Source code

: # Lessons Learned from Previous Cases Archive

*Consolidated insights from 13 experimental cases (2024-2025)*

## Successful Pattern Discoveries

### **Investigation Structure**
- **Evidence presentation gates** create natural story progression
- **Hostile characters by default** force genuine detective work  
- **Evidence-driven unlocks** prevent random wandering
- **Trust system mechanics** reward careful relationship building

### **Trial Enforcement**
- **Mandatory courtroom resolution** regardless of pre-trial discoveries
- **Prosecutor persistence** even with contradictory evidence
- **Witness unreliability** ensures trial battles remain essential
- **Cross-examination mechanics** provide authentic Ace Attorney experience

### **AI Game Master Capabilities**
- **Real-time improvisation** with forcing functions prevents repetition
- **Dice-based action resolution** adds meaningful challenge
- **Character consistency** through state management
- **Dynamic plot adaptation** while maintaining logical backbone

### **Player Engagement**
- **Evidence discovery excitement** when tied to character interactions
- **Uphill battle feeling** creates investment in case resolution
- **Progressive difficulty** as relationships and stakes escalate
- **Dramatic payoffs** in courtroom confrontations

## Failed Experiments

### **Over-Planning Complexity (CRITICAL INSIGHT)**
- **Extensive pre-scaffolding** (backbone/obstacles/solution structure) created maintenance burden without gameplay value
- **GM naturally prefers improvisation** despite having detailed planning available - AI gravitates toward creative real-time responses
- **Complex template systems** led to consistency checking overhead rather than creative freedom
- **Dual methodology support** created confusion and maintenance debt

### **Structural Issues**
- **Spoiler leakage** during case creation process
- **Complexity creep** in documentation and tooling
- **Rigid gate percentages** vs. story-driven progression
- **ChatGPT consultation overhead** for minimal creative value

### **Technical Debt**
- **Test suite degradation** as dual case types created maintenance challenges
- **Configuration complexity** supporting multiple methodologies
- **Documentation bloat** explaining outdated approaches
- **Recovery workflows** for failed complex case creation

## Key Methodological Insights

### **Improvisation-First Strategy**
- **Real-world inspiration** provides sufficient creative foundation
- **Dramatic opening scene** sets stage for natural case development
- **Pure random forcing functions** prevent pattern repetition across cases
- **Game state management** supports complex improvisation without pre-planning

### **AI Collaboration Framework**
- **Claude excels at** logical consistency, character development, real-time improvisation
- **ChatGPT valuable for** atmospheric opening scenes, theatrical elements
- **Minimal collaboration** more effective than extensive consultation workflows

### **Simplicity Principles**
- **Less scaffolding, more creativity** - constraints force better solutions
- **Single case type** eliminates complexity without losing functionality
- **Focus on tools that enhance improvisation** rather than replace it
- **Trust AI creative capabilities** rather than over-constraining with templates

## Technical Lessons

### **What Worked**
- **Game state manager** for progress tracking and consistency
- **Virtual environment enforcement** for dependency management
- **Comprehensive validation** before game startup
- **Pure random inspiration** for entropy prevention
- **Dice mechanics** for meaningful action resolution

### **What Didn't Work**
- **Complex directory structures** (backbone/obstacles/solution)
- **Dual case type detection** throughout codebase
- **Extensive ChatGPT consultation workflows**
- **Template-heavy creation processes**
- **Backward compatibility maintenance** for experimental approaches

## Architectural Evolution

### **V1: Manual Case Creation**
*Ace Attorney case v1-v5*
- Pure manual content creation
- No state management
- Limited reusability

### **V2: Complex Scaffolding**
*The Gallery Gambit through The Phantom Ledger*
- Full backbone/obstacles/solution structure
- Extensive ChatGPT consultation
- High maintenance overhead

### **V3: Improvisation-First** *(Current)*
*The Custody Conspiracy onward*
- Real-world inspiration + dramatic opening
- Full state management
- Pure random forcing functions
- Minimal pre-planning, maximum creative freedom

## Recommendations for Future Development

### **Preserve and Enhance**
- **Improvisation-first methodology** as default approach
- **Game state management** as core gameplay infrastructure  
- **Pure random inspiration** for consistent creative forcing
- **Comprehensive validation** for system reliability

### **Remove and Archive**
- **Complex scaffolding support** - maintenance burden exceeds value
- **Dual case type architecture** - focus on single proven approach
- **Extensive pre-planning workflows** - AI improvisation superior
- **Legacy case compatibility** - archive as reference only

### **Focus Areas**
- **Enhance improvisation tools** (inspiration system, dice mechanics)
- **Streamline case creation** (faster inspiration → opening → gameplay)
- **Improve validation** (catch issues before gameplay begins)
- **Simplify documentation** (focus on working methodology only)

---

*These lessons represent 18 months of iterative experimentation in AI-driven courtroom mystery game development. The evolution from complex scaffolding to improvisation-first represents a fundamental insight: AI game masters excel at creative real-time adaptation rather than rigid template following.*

---

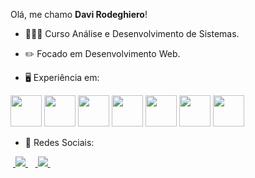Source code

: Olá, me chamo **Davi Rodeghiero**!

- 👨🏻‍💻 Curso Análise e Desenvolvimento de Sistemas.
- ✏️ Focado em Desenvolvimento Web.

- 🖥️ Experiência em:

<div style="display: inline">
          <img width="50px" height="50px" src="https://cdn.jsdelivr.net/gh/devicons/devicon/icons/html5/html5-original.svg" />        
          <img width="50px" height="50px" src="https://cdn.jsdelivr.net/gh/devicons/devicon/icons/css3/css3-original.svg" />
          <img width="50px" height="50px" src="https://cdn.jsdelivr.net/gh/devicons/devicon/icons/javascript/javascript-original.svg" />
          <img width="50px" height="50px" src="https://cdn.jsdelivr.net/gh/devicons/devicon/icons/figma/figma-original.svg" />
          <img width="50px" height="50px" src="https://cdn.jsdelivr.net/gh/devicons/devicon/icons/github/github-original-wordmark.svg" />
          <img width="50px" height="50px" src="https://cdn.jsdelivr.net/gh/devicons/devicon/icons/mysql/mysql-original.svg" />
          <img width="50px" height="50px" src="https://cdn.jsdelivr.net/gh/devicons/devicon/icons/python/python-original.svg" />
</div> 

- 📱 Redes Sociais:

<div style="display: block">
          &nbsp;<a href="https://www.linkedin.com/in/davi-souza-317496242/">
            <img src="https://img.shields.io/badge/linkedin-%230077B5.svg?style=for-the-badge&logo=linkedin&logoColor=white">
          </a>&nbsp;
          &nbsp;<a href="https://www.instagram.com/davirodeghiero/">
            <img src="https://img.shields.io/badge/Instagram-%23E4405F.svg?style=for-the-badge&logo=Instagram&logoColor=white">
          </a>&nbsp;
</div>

---

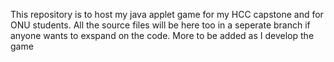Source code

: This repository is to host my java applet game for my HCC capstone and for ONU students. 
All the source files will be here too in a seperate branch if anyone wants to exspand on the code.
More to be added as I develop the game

* WHAT THIS TASK INVOLVES:
Which lines run from the one holding "- Full state management" through the one holding "### **Focus Areas**" in the records above? Repeat them exactly, both included, and nothing more.

* RESPONSE:
- Full state management
- Pure random forcing functions
- Minimal pre-planning, maximum creative freedom

## Recommendations for Future Development

### **Preserve and Enhance**
- **Improvisation-first methodology** as default approach
- **Game state management** as core gameplay infrastructure  
- **Pure random inspiration** for consistent creative forcing
- **Comprehensive validation** for system reliability

### **Remove and Archive**
- **Complex scaffolding support** - maintenance burden exceeds value
- **Dual case type architecture** - focus on single proven approach
- **Extensive pre-planning workflows** - AI improvisation superior
- **Legacy case compatibility** - archive as reference only

### **Focus Areas**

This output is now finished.